SUPPLIED DATA:
:::

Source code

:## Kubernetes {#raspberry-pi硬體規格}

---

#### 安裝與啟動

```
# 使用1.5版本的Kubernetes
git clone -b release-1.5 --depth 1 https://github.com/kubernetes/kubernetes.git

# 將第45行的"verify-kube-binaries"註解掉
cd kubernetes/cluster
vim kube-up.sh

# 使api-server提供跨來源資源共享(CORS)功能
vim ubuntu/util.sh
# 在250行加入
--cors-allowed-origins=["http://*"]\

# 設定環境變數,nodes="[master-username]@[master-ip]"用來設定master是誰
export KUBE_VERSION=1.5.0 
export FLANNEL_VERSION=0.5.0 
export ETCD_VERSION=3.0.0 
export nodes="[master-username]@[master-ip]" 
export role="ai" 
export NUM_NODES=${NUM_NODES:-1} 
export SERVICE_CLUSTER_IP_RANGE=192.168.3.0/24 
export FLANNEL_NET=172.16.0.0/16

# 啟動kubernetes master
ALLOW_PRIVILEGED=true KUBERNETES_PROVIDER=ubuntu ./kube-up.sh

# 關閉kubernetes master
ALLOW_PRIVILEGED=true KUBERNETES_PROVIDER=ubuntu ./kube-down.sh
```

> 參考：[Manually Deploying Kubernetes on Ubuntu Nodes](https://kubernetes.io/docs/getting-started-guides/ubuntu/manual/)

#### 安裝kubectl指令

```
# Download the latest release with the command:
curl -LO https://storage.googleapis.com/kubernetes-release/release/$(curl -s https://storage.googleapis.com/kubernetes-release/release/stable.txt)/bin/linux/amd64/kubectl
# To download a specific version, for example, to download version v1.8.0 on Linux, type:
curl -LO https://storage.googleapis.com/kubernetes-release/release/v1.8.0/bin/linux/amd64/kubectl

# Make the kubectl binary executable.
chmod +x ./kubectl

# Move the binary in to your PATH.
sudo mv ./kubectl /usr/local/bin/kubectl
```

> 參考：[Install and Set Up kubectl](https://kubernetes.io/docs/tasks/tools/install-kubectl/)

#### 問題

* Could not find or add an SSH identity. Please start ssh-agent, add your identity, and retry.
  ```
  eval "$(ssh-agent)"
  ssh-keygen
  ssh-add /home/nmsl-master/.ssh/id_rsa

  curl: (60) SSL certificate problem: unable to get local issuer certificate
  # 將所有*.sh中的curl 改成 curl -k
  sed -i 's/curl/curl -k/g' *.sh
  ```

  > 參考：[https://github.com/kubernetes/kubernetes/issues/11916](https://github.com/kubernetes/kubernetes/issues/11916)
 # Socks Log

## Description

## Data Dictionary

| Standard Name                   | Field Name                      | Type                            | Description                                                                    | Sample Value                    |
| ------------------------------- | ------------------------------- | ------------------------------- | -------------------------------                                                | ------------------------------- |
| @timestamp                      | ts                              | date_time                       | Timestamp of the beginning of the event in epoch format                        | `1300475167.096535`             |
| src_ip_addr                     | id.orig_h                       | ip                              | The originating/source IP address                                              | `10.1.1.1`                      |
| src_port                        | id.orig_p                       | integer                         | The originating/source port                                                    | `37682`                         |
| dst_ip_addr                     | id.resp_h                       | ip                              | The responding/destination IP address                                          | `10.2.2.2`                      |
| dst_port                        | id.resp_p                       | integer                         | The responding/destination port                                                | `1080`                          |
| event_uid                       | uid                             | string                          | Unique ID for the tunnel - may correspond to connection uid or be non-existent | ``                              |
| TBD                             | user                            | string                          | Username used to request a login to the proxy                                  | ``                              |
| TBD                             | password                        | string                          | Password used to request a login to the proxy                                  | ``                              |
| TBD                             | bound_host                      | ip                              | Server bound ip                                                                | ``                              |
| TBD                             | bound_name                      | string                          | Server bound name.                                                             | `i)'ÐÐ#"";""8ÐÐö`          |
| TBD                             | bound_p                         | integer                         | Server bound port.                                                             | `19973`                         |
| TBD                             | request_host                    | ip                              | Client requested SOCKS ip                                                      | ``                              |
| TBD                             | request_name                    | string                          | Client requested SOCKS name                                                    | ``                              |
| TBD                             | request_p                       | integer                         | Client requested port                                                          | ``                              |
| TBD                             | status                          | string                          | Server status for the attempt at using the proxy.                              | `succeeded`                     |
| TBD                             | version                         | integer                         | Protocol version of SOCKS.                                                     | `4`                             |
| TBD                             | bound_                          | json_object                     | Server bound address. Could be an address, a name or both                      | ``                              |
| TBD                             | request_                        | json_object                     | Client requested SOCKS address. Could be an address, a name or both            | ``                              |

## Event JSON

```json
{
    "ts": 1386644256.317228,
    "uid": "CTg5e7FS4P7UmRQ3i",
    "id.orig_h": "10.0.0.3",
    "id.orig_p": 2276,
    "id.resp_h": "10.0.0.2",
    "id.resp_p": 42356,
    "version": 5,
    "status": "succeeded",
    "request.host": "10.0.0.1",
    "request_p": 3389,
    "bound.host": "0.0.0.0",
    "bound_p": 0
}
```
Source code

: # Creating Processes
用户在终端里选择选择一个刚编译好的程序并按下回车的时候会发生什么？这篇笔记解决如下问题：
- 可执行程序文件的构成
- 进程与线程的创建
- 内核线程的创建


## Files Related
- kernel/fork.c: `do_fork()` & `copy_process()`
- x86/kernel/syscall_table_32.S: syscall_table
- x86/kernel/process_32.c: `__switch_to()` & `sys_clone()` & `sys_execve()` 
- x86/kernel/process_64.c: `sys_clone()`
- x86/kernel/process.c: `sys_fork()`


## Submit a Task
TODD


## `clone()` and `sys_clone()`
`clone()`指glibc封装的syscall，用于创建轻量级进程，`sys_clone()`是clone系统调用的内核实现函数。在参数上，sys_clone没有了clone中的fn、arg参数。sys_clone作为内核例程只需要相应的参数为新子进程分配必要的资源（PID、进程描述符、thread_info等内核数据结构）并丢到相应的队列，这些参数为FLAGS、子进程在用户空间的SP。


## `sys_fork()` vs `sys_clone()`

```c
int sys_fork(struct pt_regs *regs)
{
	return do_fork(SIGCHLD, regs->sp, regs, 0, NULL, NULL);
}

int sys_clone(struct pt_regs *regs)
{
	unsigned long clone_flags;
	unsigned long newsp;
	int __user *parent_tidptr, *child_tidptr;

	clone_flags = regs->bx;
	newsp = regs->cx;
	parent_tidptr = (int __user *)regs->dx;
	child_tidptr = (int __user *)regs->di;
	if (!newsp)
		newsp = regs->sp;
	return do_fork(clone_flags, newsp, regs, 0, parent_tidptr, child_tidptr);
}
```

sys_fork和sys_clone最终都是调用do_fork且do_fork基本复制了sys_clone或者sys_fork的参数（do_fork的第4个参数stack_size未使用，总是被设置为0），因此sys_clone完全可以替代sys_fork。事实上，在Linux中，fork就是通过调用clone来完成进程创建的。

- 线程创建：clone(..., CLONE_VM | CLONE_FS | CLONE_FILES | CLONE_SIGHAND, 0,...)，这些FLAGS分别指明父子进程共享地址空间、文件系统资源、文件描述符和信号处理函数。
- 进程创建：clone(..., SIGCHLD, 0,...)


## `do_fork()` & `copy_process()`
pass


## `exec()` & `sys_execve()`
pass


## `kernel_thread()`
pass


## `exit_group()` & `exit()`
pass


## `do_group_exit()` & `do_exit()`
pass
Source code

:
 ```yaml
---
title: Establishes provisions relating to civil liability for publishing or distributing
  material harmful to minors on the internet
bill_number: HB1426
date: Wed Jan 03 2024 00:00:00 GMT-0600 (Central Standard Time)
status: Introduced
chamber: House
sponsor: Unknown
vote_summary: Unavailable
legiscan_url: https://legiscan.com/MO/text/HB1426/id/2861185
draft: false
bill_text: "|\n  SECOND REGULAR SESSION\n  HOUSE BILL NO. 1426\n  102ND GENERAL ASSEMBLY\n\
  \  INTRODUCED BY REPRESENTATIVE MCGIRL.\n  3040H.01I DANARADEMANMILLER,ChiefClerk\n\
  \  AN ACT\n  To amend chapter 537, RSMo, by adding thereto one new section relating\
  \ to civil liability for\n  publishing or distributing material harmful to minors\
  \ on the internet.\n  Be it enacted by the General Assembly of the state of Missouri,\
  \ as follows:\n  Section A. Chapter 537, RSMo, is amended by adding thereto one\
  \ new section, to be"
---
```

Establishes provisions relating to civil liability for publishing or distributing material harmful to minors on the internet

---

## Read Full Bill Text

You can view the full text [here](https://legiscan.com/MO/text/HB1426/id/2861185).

:::

WORK ORDER:
Out of the material above, gather each line where "relating" appears.

ANSWER:
title: Establishes provisions relating to civil liability for publishing or distributing
  \  AN ACT\n  To amend chapter 537, RSMo, by adding thereto one new section relating\
Establishes provisions relating to civil liability for publishing or distributing material harmful to minors on the internet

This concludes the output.